◆ Work to complete ◆
In the entries below, count every line containing "rails". Return the number and nothing else.

**** Supplied data ****

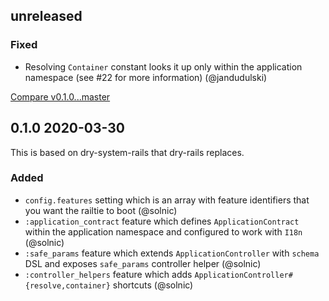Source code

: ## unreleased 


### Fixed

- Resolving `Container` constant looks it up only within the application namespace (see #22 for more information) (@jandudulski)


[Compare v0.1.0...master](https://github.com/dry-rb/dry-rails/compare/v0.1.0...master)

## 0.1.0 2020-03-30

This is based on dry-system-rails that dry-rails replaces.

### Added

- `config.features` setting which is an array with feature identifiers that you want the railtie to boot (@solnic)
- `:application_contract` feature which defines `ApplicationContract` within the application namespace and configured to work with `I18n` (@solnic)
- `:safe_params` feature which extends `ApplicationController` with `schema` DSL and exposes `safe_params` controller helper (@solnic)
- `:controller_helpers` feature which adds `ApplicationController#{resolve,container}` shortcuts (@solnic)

****

◆ Expected output ◆
2